By Linsey Knerl –
The Big Mac – the special burger from McDonald’s that features “two all-beef patties, special sauce, lettuce, cheese, pickles, onions and a sesame seed bun” – is almost as much of an icon as the fast-food chain itself. While the world is pretty much split on the one-of-a-kind sandwich (the sauce has a way of being fairly polarizing), no one can deny that it’s an unchanging staple that’s been branded into our culture.
The sandwich is 50 years old this year, proving that some things are still a good idea half a century later. Here are some other hard truths about its success for small businesses that cannot be ignored.
Have a Signature Item
Fast food has gotten weird over the years. I remember when McDonald’s introduced what they called a more “grown-up” menu, switching their classic grilled chicken offering over to something with honey mustard, a fancy bun, and more lettuce than I would ever put into a small side salad. This was on the tail of the failed McSpaghetti, and it predated some of the chain’s experiments into the McGriddle – which has gone on to become a current classic.
Despite all the field testing of what could be hundreds of failed trials over the decades, the Big Mac is something that has stayed on the menu, along with Kids Meals and their signature fries. While it’s not always front-and-center, it’s always there. You can walk into a McD’s in any location in the States and ask for one. No one will eye roll or giggle; they will have the ingredients on hand.
This same strategy could be a clear winner for your own business, whether you offer pet grooming or SEO services. Feel free to experiment with new trends, offering cleverly-branded special items as whimsy strikes you, but don’t ever ditch the signature service or product that made you who you are. You can use that same kind of familiarity to increase sales for most any type of business.
Bottom Line: Keeping a clearly branded offering that never changes can be the port in the storm for businesses that struggle to maintain identity and attract the loyal customer who comes back over a lifetime.
Don’t Try to Please Everyone
A good small business hears its customers, acknowledges them, and considers their voice. It does not, however, give in to each and every social media demand. The recent example of Nabisco animal crackers being freed from their packaging cages at the request of an animal-rights group makes sense; revamped packaging wouldn’t affect the product quality, and the gesture went far in the animal-rights community. Swapping out the sauce on a Big Mac because – in the words of my husband – “it tastes like rancid ketchup,” doesn’t. People have come to love the strange combinations the Big Mac offers. To change it after half a century would be seen as treason and could kill a business that feeds over 68 million people globally each day.

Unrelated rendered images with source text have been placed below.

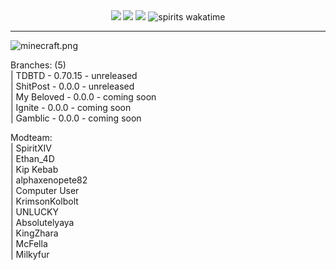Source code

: <div align="center">
<img src="https://img.shields.io/badge/A%20Connection%20of%20Koil-222222"/>  <img src="https://img.shields.io/badge/Alpha%200.70.15-888888"/>  <img src="https://img.shields.io/github/license/SpiritXIV/the-shit-of-crypt"/>  <img src="https://wakatime.com/badge/github/SpiritXIV/minceraft.svg" alt="spirits wakatime">
  <hr>
</div>
<img align="center" src="https://github.com/SpiritXIV/the-shit-of-crypt/blob/main/src/main/resources/assets/minecraft/textures/gui/title/minecraft.png?raw=true" alt="minecraft.png"/>
<p>
  Branches: (5)<br>
  | TDBTD - 0.70.15 - unreleased<br>
  | ShitPost - 0.0.0 - unreleased<br>
  | My Beloved - 0.0.0 - coming soon<br>
  | Ignite - 0.0.0 - coming soon<br>
  | Gamblic - 0.0.0 - coming soon<br>
</p>
<p>
  Modteam:<br>
  | SpiritXIV<br>
  | Ethan_4D<br>
  | Kip Kebab<br>
  | alphaxenopete82<br>
  | Computer User<br>
  | KrimsonKolbolt<br>
  | UNLUCKY<br>
  | Absolutelyaya<br>
  | KingZhara<br>
  | McFella<br>
  | Milkyfur<br>
</p>
<br>
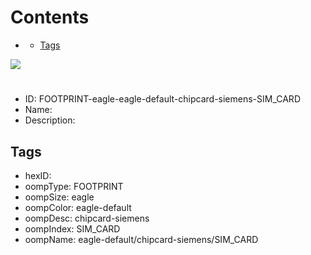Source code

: 



Contents
========

* [](#)
	* [Tags](#tags)
  
![][im]
# 

- ID: FOOTPRINT-eagle-eagle-default-chipcard-siemens-SIM_CARD
- Name: 
- Description: 

## Tags

- hexID: 
- oompType: FOOTPRINT
- oompSize: eagle
- oompColor: eagle-default
- oompDesc: chipcard-siemens
- oompIndex: SIM_CARD
- oompName: eagle-default/chipcard-siemens/SIM_CARD



[im]: image.png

Bottom Line: It’s your job to please your customers. Make sure changes are made to appease your core base and not an audience that would never buy from your business or has a questionable level of loyalty.
Upgrades Should be Systemic
As a former restaurant manager, I understand that fast food is best enjoyed when you are oblivious to what’s going on behind the scenes. For those who haven’t worked in the industry, it can be jarring to see frozen slabs of meat slapped against a hot, greasy griddle. That is, however, how the signature McDonald’s burger was made – until just a few months ago. Announcing that they would be using fresh beef in their sandwiches, the company has been making the change in phases. First, they will replace the meat in the Quarter Pounder, gradually adding in new products until they eventually switch over to an all fresh menu.
What does this mean for the Big Mac (and you?) It’s quite alright to make sweeping changes to your products or services in the name of quality, but make sure that it doesn’t hamper the reputation you’ve made with your signature offering. Notice that McDonald’s didn’t start with upgrading the Big Mac? They chose to leave that icon until market tests prove that their customers are OK with eating fresh. They will continue to field test and monitor to ensure that their risk pays off without alienating those Big Mac afficionados.
Bottom Line: Ensure system roll-outs are adopted without drama, by starting small and picking products or services that people have less of an emotional connection to. This way, if the changes aren’t met with enthusiasm, you can make adjustments without damaging your brand.
Listen to the Little Guy
Do you know where the idea for the Big Mac came from? It was the idea of a franchisee that brought life to the popular burger. Corporate heads at McDonald’s didn’t have to listen, but they did. Now, the fast-food giant credits several of its most winning product concepts to store owners who offered feedback on what they were hearing customers wanted most. Products that the company credits to franchisees include the Egg McMuffin and the Apple Pie. Can you imagine the fast-food chain without them?
As your business grows, keep your goals big for your company, but recognize the help you need to go from small to big. Financing is certainly a part of that, and you can be matched to the best financing for your company with Nav.
Bottom Line: Good ideas come from everywhere. Give your workers and franchisees a way to share what they see in the marketplace. Your best new ideas may be waiting there.
Conceived in 1967, and changing very little since that time, the Big Mac could no doubt last another 50 years. The sandwich, which has had a slump in popularity over the years, continues to be a worldwide phenomenon, even as trendier burger joints pop up right next door. It proves that product is key to creating a brand that stands the test of time – but how you market it is equally important.